Uma legislação clara e sustentada por dados científicos poderia ajudar nesse processo. Contudo, dado o contexto político atual, altamente polarizado, é difícil visualizar a regulamentação via lei. No início de dezembro de 2020, o governo brasileiro votou contra resolução da Comissão de Narcóticos das Nações Unidas (ONU) que retirou a planta da lista de entorpecentes perigosos, reconhecendo ainda suas funcionalidades medicinais. Essa medida poderá impulsionar pesquisas e ajudar na legislação em diferentes países. Além do Brasil, Rússia e Cuba foram outros países que votaram contra.

Cultivo artesanal
Apesar de ser viável, o cultivo caseiro da cannabis e, posteriormente, a produção de óleos e medicamentos exigem muita dedicação. Na internet, é possível encontrar organizações que oferecem dicas agronômicas para auxiliar os agricultores artesanais com o objetivo de democratizar e ampliar o uso medicinal da planta. Criada em 2010 por um grupo de engenheiros e pessoas de outras áreas, a Raspa da
Canela Crew tem um curso gratuito no Youtube sobre produção e crescimento de cannabis. “Queremos difundir o conhecimento sobre a planta, sempre aberto à ajuda externa. Temos um curso sem fins
lucrativos e ensinamos as associações e as pessoas que tem habeas corpus”, afirma a organização. As dicas da Raspa focam no cultivo protegido. “É preciso cumprir os protocolos agronômicos. Sempre deixar
o espaço limpo, fresco e equilibrar a quantidade de água, ph e outros elementos comuns da produção agrícola”.

Potencial econômico alavanca legislações
Apesar do foco dos pesquisadores e membros de associações estar no uso medicinal, o potencial agroeconômico da cannabis, incluindo usos recreativos e industriais, já está na mira de setores mundo afora. Nos Estados Unidos, onde alguns estados têm legislações mais permissivas para a planta, a previsão é que o mercado de cannabis, considerada uma commodity agrícola, movimentará U$ 30 bilhões por ano a partir de 2025, aponta relatório da New Frontier Data.
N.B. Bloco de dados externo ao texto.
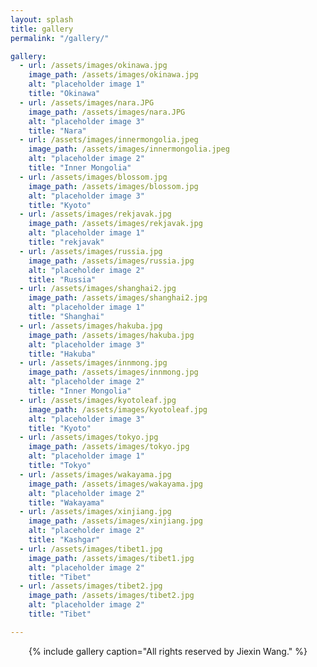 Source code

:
 ```yaml
---
layout: splash
title: gallery
permalink: "/gallery/"

gallery:
  - url: /assets/images/okinawa.jpg
    image_path: /assets/images/okinawa.jpg
    alt: "placeholder image 1"
    title: "Okinawa"
  - url: /assets/images/nara.JPG
    image_path: /assets/images/nara.JPG
    alt: "placeholder image 3"
    title: "Nara"
  - url: /assets/images/innermongolia.jpeg
    image_path: /assets/images/innermongolia.jpeg
    alt: "placeholder image 2"
    title: "Inner Mongolia"
  - url: /assets/images/blossom.jpg
    image_path: /assets/images/blossom.jpg
    alt: "placeholder image 3"
    title: "Kyoto"
  - url: /assets/images/rekjavak.jpg
    image_path: /assets/images/rekjavak.jpg
    alt: "placeholder image 1"
    title: "rekjavak"
  - url: /assets/images/russia.jpg
    image_path: /assets/images/russia.jpg
    alt: "placeholder image 2"
    title: "Russia"
  - url: /assets/images/shanghai2.jpg
    image_path: /assets/images/shanghai2.jpg
    alt: "placeholder image 1"
    title: "Shanghai"
  - url: /assets/images/hakuba.jpg
    image_path: /assets/images/hakuba.jpg
    alt: "placeholder image 3"
    title: "Hakuba"
  - url: /assets/images/innmong.jpg
    image_path: /assets/images/innmong.jpg
    alt: "placeholder image 2"
    title: "Inner Mongolia"
  - url: /assets/images/kyotoleaf.jpg
    image_path: /assets/images/kyotoleaf.jpg
    alt: "placeholder image 3"
    title: "Kyoto"
  - url: /assets/images/tokyo.jpg
    image_path: /assets/images/tokyo.jpg
    alt: "placeholder image 1"
    title: "Tokyo"
  - url: /assets/images/wakayama.jpg
    image_path: /assets/images/wakayama.jpg
    alt: "placeholder image 2"
    title: "Wakayama"
  - url: /assets/images/xinjiang.jpg
    image_path: /assets/images/xinjiang.jpg
    alt: "placeholder image 2"
    title: "Kashgar"
  - url: /assets/images/tibet1.jpg
    image_path: /assets/images/tibet1.jpg
    alt: "placeholder image 2"
    title: "Tibet"
  - url: /assets/images/tibet2.jpg
    image_path: /assets/images/tibet2.jpg
    alt: "placeholder image 2"
    title: "Tibet"

---
```


<center>
{% include gallery caption="All rights reserved by Jiexin Wang." %}
</center>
O estudo revela também que 38,4 milhões de pessoas utilizam cannabis pelo menos uma vez ao ano nos Estados Unidos.

Na Europa, o governo português autorizou, em agosto de 2020, o cultivo de cânhamo, uma variedade botânica de cannabis, para uso industrial. Na ocasião, Maria do Céu Antunes, ministra da Agricultura daquele país reconheceu “o potencial econômico e agrícola da espécie, entendeu assim clarificar e regular a forma de autorização e controle, à semelhança do que ocorre em vários outros países
da União Europeia onde o cultivo desta espécie já é realizado em larga escala”.

Bastante fibroso, o cânhamo não gera efeitos psicoativos, já que possui apenas 0,3% de THC. Sua utilidade, no entanto, é múltipla na indústria de alimentos, cosméticos, construção civil e têxtil.
Aqui no Brasil, as pesquisas estão focadas nos usos medicinais. Contudo, caso a legislação avance, o agronegócio do país pode se beneficiar com as diferentes variedades de cannabis. No Congresso Nacional, o deputado federal Paulo Teixeira (PT-SP) apresentou, em agosto de 2020, um projeto de lei para legalizar o cultivo da cannabis para fins médicos e industriais no país. De acordo com o texto do projeto, a produção seria reservada a empresas autorizadas pelo Mapa – Ministério da Agricultura, Pecuária e Abastecimento.